++++ Dataset records

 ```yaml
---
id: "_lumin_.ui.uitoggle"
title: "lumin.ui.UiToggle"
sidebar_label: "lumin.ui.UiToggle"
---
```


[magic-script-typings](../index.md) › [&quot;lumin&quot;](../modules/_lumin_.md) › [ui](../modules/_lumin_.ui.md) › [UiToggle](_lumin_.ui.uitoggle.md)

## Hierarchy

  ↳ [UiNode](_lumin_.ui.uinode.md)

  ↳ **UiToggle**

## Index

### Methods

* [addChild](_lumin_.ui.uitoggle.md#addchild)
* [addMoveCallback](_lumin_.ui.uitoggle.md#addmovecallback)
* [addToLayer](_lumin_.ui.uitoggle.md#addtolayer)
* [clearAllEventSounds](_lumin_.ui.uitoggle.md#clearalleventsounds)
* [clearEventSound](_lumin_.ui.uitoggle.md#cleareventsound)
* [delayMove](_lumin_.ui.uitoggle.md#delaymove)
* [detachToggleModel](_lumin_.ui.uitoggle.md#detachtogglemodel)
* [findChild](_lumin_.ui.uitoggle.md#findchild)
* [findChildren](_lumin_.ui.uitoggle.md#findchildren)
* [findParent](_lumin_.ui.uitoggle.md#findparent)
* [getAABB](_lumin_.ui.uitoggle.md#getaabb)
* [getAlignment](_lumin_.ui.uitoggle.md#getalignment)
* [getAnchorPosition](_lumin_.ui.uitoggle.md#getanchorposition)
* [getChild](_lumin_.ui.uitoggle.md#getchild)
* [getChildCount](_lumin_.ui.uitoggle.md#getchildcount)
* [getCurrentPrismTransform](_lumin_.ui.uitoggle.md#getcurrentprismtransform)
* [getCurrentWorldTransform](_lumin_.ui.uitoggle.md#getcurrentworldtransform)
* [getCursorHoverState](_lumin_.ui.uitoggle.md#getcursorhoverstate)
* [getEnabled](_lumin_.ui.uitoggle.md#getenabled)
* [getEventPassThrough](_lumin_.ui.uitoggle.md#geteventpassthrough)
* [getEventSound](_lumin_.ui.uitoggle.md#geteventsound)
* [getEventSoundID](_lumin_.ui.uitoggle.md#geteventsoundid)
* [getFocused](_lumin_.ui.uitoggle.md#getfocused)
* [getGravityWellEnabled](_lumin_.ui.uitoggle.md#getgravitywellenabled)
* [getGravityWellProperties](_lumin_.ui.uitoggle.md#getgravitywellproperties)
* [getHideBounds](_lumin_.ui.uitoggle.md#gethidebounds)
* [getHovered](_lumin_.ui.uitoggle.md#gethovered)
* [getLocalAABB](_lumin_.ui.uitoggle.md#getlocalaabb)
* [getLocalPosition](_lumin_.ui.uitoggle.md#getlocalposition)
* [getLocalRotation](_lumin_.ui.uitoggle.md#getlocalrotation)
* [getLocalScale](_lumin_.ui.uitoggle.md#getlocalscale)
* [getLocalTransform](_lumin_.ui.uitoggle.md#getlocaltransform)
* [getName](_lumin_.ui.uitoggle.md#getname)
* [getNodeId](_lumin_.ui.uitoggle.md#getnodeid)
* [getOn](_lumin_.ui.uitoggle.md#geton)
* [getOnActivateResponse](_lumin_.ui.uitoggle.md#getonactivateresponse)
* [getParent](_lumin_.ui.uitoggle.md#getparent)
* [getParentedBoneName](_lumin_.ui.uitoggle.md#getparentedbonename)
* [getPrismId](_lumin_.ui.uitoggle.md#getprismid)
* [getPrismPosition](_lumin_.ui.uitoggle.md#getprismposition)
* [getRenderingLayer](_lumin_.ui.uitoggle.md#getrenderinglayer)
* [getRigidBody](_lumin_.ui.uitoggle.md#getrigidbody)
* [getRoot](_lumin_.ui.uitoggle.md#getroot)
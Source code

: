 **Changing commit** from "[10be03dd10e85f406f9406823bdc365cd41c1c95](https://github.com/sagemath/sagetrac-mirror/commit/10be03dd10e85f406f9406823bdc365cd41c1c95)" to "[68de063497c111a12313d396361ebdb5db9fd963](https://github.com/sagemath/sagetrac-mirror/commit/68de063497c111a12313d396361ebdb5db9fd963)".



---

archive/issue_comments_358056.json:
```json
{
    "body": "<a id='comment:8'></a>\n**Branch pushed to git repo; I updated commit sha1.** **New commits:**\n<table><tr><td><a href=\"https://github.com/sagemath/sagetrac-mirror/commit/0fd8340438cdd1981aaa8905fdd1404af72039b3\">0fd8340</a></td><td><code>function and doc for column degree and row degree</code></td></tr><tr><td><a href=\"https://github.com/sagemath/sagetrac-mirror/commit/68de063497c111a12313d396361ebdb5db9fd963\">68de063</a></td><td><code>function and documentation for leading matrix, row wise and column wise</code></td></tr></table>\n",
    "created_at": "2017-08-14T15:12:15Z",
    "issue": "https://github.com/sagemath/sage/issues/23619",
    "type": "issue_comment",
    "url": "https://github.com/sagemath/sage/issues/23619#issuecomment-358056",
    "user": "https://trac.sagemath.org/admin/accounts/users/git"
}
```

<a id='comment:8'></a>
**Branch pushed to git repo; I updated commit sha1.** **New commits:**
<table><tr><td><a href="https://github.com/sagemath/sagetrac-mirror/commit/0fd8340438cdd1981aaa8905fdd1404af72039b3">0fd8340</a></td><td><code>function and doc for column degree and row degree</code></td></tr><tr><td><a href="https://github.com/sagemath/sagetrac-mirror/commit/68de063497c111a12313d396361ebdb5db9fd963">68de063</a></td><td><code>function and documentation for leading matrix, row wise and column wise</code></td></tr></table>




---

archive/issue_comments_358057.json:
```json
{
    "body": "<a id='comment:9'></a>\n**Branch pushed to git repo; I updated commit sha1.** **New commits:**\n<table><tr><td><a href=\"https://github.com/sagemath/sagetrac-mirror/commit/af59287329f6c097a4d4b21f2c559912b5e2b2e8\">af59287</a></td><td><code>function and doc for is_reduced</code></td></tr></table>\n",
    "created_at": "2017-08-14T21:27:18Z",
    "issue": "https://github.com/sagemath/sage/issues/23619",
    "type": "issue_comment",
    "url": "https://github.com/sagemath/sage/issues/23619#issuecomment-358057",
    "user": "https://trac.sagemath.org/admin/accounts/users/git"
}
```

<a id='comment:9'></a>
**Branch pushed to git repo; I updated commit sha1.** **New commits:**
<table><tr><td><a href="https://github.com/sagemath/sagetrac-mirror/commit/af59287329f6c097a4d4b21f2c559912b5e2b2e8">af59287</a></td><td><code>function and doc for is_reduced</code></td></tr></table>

++++++++

**Instructions to follow:** Each record above should be reproduced in full, exactly as it stands.

**Worked solution:**
 ```yaml
---
id: "_lumin_.ui.uitoggle"
title: "lumin.ui.UiToggle"
sidebar_label: "lumin.ui.UiToggle"
---
```


[magic-script-typings](../index.md) › [&quot;lumin&quot;](../modules/_lumin_.md) › [ui](../modules/_lumin_.ui.md) › [UiToggle](_lumin_.ui.uitoggle.md)

## Hierarchy

  ↳ [UiNode](_lumin_.ui.uinode.md)

  ↳ **UiToggle**

## Index

### Methods

* [addChild](_lumin_.ui.uitoggle.md#addchild)
* [addMoveCallback](_lumin_.ui.uitoggle.md#addmovecallback)
* [addToLayer](_lumin_.ui.uitoggle.md#addtolayer)
* [clearAllEventSounds](_lumin_.ui.uitoggle.md#clearalleventsounds)
* [clearEventSound](_lumin_.ui.uitoggle.md#cleareventsound)
* [delayMove](_lumin_.ui.uitoggle.md#delaymove)
* [detachToggleModel](_lumin_.ui.uitoggle.md#detachtogglemodel)
* [findChild](_lumin_.ui.uitoggle.md#findchild)
* [findChildren](_lumin_.ui.uitoggle.md#findchildren)
* [findParent](_lumin_.ui.uitoggle.md#findparent)
* [getAABB](_lumin_.ui.uitoggle.md#getaabb)
* [getAlignment](_lumin_.ui.uitoggle.md#getalignment)
* [getAnchorPosition](_lumin_.ui.uitoggle.md#getanchorposition)
* [getChild](_lumin_.ui.uitoggle.md#getchild)
* [getChildCount](_lumin_.ui.uitoggle.md#getchildcount)
* [getCurrentPrismTransform](_lumin_.ui.uitoggle.md#getcurrentprismtransform)
* [getCurrentWorldTransform](_lumin_.ui.uitoggle.md#getcurrentworldtransform)
* [getCursorHoverState](_lumin_.ui.uitoggle.md#getcursorhoverstate)
* [getEnabled](_lumin_.ui.uitoggle.md#getenabled)
* [getEventPassThrough](_lumin_.ui.uitoggle.md#geteventpassthrough)
* [getEventSound](_lumin_.ui.uitoggle.md#geteventsound)
* [getEventSoundID](_lumin_.ui.uitoggle.md#geteventsoundid)
* [getFocused](_lumin_.ui.uitoggle.md#getfocused)
* [getGravityWellEnabled](_lumin_.ui.uitoggle.md#getgravitywellenabled)
* [getGravityWellProperties](_lumin_.ui.uitoggle.md#getgravitywellproperties)
* [getHideBounds](_lumin_.ui.uitoggle.md#gethidebounds)
* [getHovered](_lumin_.ui.uitoggle.md#gethovered)
* [getLocalAABB](_lumin_.ui.uitoggle.md#getlocalaabb)
* [getLocalPosition](_lumin_.ui.uitoggle.md#getlocalposition)
* [getLocalRotation](_lumin_.ui.uitoggle.md#getlocalrotation)
* [getLocalScale](_lumin_.ui.uitoggle.md#getlocalscale)
* [getLocalTransform](_lumin_.ui.uitoggle.md#getlocaltransform)
* [getName](_lumin_.ui.uitoggle.md#getname)
* [getNodeId](_lumin_.ui.uitoggle.md#getnodeid)
* [getOn](_lumin_.ui.uitoggle.md#geton)
* [getOnActivateResponse](_lumin_.ui.uitoggle.md#getonactivateresponse)
* [getParent](_lumin_.ui.uitoggle.md#getparent)
* [getParentedBoneName](_lumin_.ui.uitoggle.md#getparentedbonename)
* [getPrismId](_lumin_.ui.uitoggle.md#getprismid)
* [getPrismPosition](_lumin_.ui.uitoggle.md#getprismposition)
* [getRenderingLayer](_lumin_.ui.uitoggle.md#getrenderinglayer)
* [getRigidBody](_lumin_.ui.uitoggle.md#getrigidbody)
* [getRoot](_lumin_.ui.uitoggle.md#getroot)
Source code

: **Changing commit** from "[10be03dd10e85f406f9406823bdc365cd41c1c95](https://github.com/sagemath/sagetrac-mirror/commit/10be03dd10e85f406f9406823bdc365cd41c1c95)" to "[68de063497c111a12313d396361ebdb5db9fd963](https://github.com/sagemath/sagetrac-mirror/commit/68de063497c111a12313d396361ebdb5db9fd963)".



---

archive/issue_comments_358056.json:
```json
{
    "body": "<a id='comment:8'></a>\n**Branch pushed to git repo; I updated commit sha1.** **New commits:**\n<table><tr><td><a href=\"https://github.com/sagemath/sagetrac-mirror/commit/0fd8340438cdd1981aaa8905fdd1404af72039b3\">0fd8340</a></td><td><code>function and doc for column degree and row degree</code></td></tr><tr><td><a href=\"https://github.com/sagemath/sagetrac-mirror/commit/68de063497c111a12313d396361ebdb5db9fd963\">68de063</a></td><td><code>function and documentation for leading matrix, row wise and column wise</code></td></tr></table>\n",
    "created_at": "2017-08-14T15:12:15Z",
    "issue": "https://github.com/sagemath/sage/issues/23619",
    "type": "issue_comment",
    "url": "https://github.com/sagemath/sage/issues/23619#issuecomment-358056",
    "user": "https://trac.sagemath.org/admin/accounts/users/git"
}
```

<a id='comment:8'></a>
**Branch pushed to git repo; I updated commit sha1.** **New commits:**
<table><tr><td><a href="https://github.com/sagemath/sagetrac-mirror/commit/0fd8340438cdd1981aaa8905fdd1404af72039b3">0fd8340</a></td><td><code>function and doc for column degree and row degree</code></td></tr><tr><td><a href="https://github.com/sagemath/sagetrac-mirror/commit/68de063497c111a12313d396361ebdb5db9fd963">68de063</a></td><td><code>function and documentation for leading matrix, row wise and column wise</code></td></tr></table>




---

archive/issue_comments_358057.json:
```json
{
    "body": "<a id='comment:9'></a>\n**Branch pushed to git repo; I updated commit sha1.** **New commits:**\n<table><tr><td><a href=\"https://github.com/sagemath/sagetrac-mirror/commit/af59287329f6c097a4d4b21f2c559912b5e2b2e8\">af59287</a></td><td><code>function and doc for is_reduced</code></td></tr></table>\n",
    "created_at": "2017-08-14T21:27:18Z",
    "issue": "https://github.com/sagemath/sage/issues/23619",
    "type": "issue_comment",
    "url": "https://github.com/sagemath/sage/issues/23619#issuecomment-358057",
    "user": "https://trac.sagemath.org/admin/accounts/users/git"
}
```

<a id='comment:9'></a>
**Branch pushed to git repo; I updated commit sha1.** **New commits:**
<table><tr><td><a href="https://github.com/sagemath/sagetrac-mirror/commit/af59287329f6c097a4d4b21f2c559912b5e2b2e8">af59287</a></td><td><code>function and doc for is_reduced</code></td></tr></table>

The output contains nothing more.